Between the Sea and Self-Discovery: A Summer of Reflection and Resilience

All summer, I walk the path between my parents’ condo and the ocean. I leave my cellphone on the kitchen table, needing breaks from the constant noise. Orange dirt stains my toes as squirrels freeze in the cracks of sandstone cliffs, their missions briefly interrupted. All summer, I sort through the tunnels in my head—crossing out certain things with a sharp blue pen, highlighting others.

I listen to feminist podcasts and learn about leaning in and investing. I take notes, respond to emails, write thank you for your consideration and I understand and I appreciate your time.
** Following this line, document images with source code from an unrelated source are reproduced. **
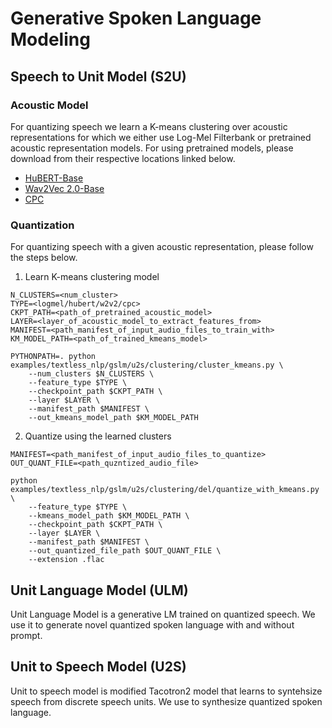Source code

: # Generative Spoken Language Modeling

## Speech to Unit Model (S2U)
### Acoustic Model
For quantizing speech we learn a K-means clustering over acoustic representations for which we either use Log-Mel Filterbank or pretrained acoustic representation models. For using pretrained models, please download from their respective locations linked below.
* [HuBERT-Base](https://dl.fbaipublicfiles.com/hubert/hubert_base_ls960.pt)
* [Wav2Vec 2.0-Base](https://dl.fbaipublicfiles.com/fairseq/wav2vec/wav2vec_small.pt)
* [CPC](https://dl.fbaipublicfiles.com/textless_nlp/gslm/cpc_big_ll6kh_top_ctc.pt)

### Quantization
For quantizing speech with a given acoustic representation, please follow the steps below.
1. Learn K-means clustering model
```
N_CLUSTERS=<num_cluster>
TYPE=<logmel/hubert/w2v2/cpc>
CKPT_PATH=<path_of_pretrained_acoustic_model>
LAYER=<layer_of_acoustic_model_to_extract_features_from>
MANIFEST=<path_manifest_of_input_audio_files_to_train_with>
KM_MODEL_PATH=<path_of_trained_kmeans_model>

PYTHONPATH=. python examples/textless_nlp/gslm/u2s/clustering/cluster_kmeans.py \
    --num_clusters $N_CLUSTERS \
    --feature_type $TYPE \
    --checkpoint_path $CKPT_PATH \
    --layer $LAYER \
    --manifest_path $MANIFEST \
    --out_kmeans_model_path $KM_MODEL_PATH
```
2. Quantize using the learned clusters
```
MANIFEST=<path_manifest_of_input_audio_files_to_quantize>
OUT_QUANT_FILE=<path_quzntized_audio_file>

python examples/textless_nlp/gslm/u2s/clustering/del/quantize_with_kmeans.py \
    --feature_type $TYPE \
    --kmeans_model_path $KM_MODEL_PATH \
    --checkpoint_path $CKPT_PATH \
    --layer $LAYER \
    --manifest_path $MANIFEST \
    --out_quantized_file_path $OUT_QUANT_FILE \
    --extension .flac
```

## Unit Language Model (ULM)
Unit Language Model is a generative LM trained on quantized speech. We use it to generate novel quantized spoken language with and without prompt.

## Unit to Speech Model (U2S)
Unit to speech model is modified Tacotron2 model that learns to syntehsize speech from discrete speech units. We use to synthesize quantized spoken language.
In the bathroom mirror, I whisper:

I am strong.
I am confident.
I am intelligent.

And soon, I start to believe it. I am angry about the time I’ve lost. Angry at all the nos I never said and the laughs I gave away like blankets in a storm. Angry at myself. I write lists of things I wish I’d known at 17 and letters to my younger selves.
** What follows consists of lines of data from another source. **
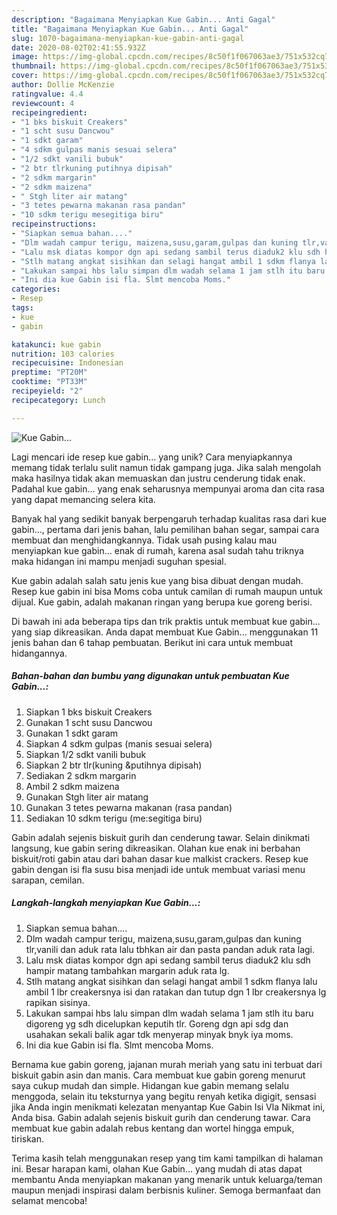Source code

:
 ```yaml
---
description: "Bagaimana Menyiapkan Kue Gabin... Anti Gagal"
title: "Bagaimana Menyiapkan Kue Gabin... Anti Gagal"
slug: 1070-bagaimana-menyiapkan-kue-gabin-anti-gagal
date: 2020-08-02T02:41:55.932Z
image: https://img-global.cpcdn.com/recipes/8c50f1f067063ae3/751x532cq70/kue-gabin-foto-resep-utama.jpg
thumbnail: https://img-global.cpcdn.com/recipes/8c50f1f067063ae3/751x532cq70/kue-gabin-foto-resep-utama.jpg
cover: https://img-global.cpcdn.com/recipes/8c50f1f067063ae3/751x532cq70/kue-gabin-foto-resep-utama.jpg
author: Dollie McKenzie
ratingvalue: 4.4
reviewcount: 4
recipeingredient:
- "1 bks biskuit Creakers"
- "1 scht susu Dancwou"
- "1 sdkt garam"
- "4 sdkm gulpas manis sesuai selera"
- "1/2 sdkt vanili bubuk"
- "2 btr tlrkuning putihnya dipisah"
- "2 sdkm margarin"
- "2 sdkm maizena"
- " Stgh liter air matang"
- "3 tetes pewarna makanan rasa pandan"
- "10 sdkm terigu mesegitiga biru"
recipeinstructions:
- "Siapkan semua bahan...."
- "Dlm wadah campur terigu, maizena,susu,garam,gulpas dan kuning tlr,vanili dan aduk rata lalu tbhkan air dan pasta pandan aduk rata lagi."
- "Lalu msk diatas kompor dgn api sedang sambil terus diaduk2 klu sdh hampir matang tambahkan margarin aduk rata lg."
- "Stlh matang angkat sisihkan dan selagi hangat ambil 1 sdkm flanya lalu ambil 1 lbr creakersnya isi dan ratakan dan tutup dgn 1 lbr creakersnya lg rapikan sisinya."
- "Lakukan sampai hbs lalu simpan dlm wadah selama 1 jam stlh itu baru digoreng yg sdh dicelupkan keputih tlr. Goreng dgn api sdg dan usahakan sekali balik agar tdk menyerap minyak bnyk iya moms."
- "Ini dia kue Gabin isi fla. Slmt mencoba Moms."
categories:
- Resep
tags:
- kue
- gabin

katakunci: kue gabin 
nutrition: 103 calories
recipecuisine: Indonesian
preptime: "PT20M"
cooktime: "PT33M"
recipeyield: "2"
recipecategory: Lunch

---
```



![Kue Gabin...](https://img-global.cpcdn.com/recipes/8c50f1f067063ae3/751x532cq70/kue-gabin-foto-resep-utama.jpg)

Lagi mencari ide resep kue gabin... yang unik? Cara menyiapkannya memang tidak terlalu sulit namun tidak gampang juga. Jika salah mengolah maka hasilnya tidak akan memuaskan dan justru cenderung tidak enak. Padahal kue gabin... yang enak seharusnya mempunyai aroma dan cita rasa yang dapat memancing selera kita.

Banyak hal yang sedikit banyak berpengaruh terhadap kualitas rasa dari kue gabin..., pertama dari jenis bahan, lalu pemilihan bahan segar, sampai cara membuat dan menghidangkannya. Tidak usah pusing kalau mau menyiapkan kue gabin... enak di rumah, karena asal sudah tahu triknya maka hidangan ini mampu menjadi suguhan spesial.

Kue gabin adalah salah satu jenis kue yang bisa dibuat dengan mudah. Resep kue gabin ini bisa Moms coba untuk camilan di rumah maupun untuk dijual. Kue gabin, adalah makanan ringan yang berupa kue goreng berisi.


Di bawah ini ada beberapa tips dan trik praktis untuk membuat kue gabin... yang siap dikreasikan. Anda dapat membuat Kue Gabin... menggunakan 11 jenis bahan dan 6 tahap pembuatan. Berikut ini cara untuk membuat hidangannya.

<!--inarticleads1-->

##### Bahan-bahan dan bumbu yang digunakan untuk pembuatan Kue Gabin...:

1. Siapkan 1 bks biskuit Creakers
1. Gunakan 1 scht susu Dancwou
1. Gunakan 1 sdkt garam
1. Siapkan 4 sdkm gulpas (manis sesuai selera)
1. Siapkan 1/2 sdkt vanili bubuk
1. Siapkan 2 btr tlr(kuning &amp;putihnya dipisah)
1. Sediakan 2 sdkm margarin
1. Ambil 2 sdkm maizena
1. Gunakan  Stgh liter air matang
1. Gunakan 3 tetes pewarna makanan (rasa pandan)
1. Sediakan 10 sdkm terigu (me:segitiga biru)


Gabin adalah sejenis biskuit gurih dan cenderung tawar. Selain dinikmati langsung, kue gabin sering dikreasikan. Olahan kue enak ini berbahan biskuit/roti gabin atau dari bahan dasar kue malkist crackers. Resep kue gabin dengan isi fla susu bisa menjadi ide untuk membuat variasi menu sarapan, cemilan. 

<!--inarticleads2-->

##### Langkah-langkah menyiapkan Kue Gabin...:

1. Siapkan semua bahan....
1. Dlm wadah campur terigu, maizena,susu,garam,gulpas dan kuning tlr,vanili dan aduk rata lalu tbhkan air dan pasta pandan aduk rata lagi.
1. Lalu msk diatas kompor dgn api sedang sambil terus diaduk2 klu sdh hampir matang tambahkan margarin aduk rata lg.
1. Stlh matang angkat sisihkan dan selagi hangat ambil 1 sdkm flanya lalu ambil 1 lbr creakersnya isi dan ratakan dan tutup dgn 1 lbr creakersnya lg rapikan sisinya.
1. Lakukan sampai hbs lalu simpan dlm wadah selama 1 jam stlh itu baru digoreng yg sdh dicelupkan keputih tlr. Goreng dgn api sdg dan usahakan sekali balik agar tdk menyerap minyak bnyk iya moms.
1. Ini dia kue Gabin isi fla. Slmt mencoba Moms.


Bernama kue gabin goreng, jajanan murah meriah yang satu ini terbuat dari biskuit gabin asin dan manis. Cara membuat kue gabin goreng menurut saya cukup mudah dan simple. Hidangan kue gabin memang selalu menggoda, selain itu teksturnya yang begitu renyah ketika digigit, sensasi jika Anda ingin menikmati kelezatan menyantap Kue Gabin Isi Vla Nikmat ini, Anda bisa. Gabin adalah sejenis biskuit gurih dan cenderung tawar. Cara membuat kue gabin adalah rebus kentang dan wortel hingga empuk, tiriskan. 

Terima kasih telah menggunakan resep yang tim kami tampilkan di halaman ini. Besar harapan kami, olahan Kue Gabin... yang mudah di atas dapat membantu Anda menyiapkan makanan yang menarik untuk keluarga/teman maupun menjadi inspirasi dalam berbisnis kuliner. Semoga bermanfaat dan selamat mencoba!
All summer, I have arguments with strangers in my head, and I say the perfect things. Sometimes in Spanish, but mostly in English, because my words are sharper that way.

I remind myself to be nice to my mom.

I’m thirty, not a teenager anymore. But I fail. I apologize. I keep my distance and hide in romance novels. I drink Diet Cokes instead of wine and sit on the back patio with a paintbrush and a set of rainbow colors. I think of things I want to say, words that could bring us healing after all this time.

But all summer, my mouth is a straight line. I paint trees and rain and a couple with an umbrella that doesn’t quite work.

All summer, I sit up gasping for air in that moment before sleep—like slipping off the ledge of a building. Something inside me is trying to get out. It crawls toward the surface when I’m most vulnerable.

I put on Headspace, trying to lull myself to sleep with soothing voices and deep breathing patterns, but my chest is a rope pulling taut. All summer, I swallow what ifs and how tos and a recurring dream that I can’t quite shake. I sit down to write, but I stare at pages of cliché, trite, dull blue. The backspace key stains darker than the rest with oil from my fingers.

I trace the paths that led me back here—to the start. The decisions I made by not making any at all.

The lines, like blue rivers in my skin, point from east to west. The ache in my chest pushes me to look inside, to ask the questions no one else can answer.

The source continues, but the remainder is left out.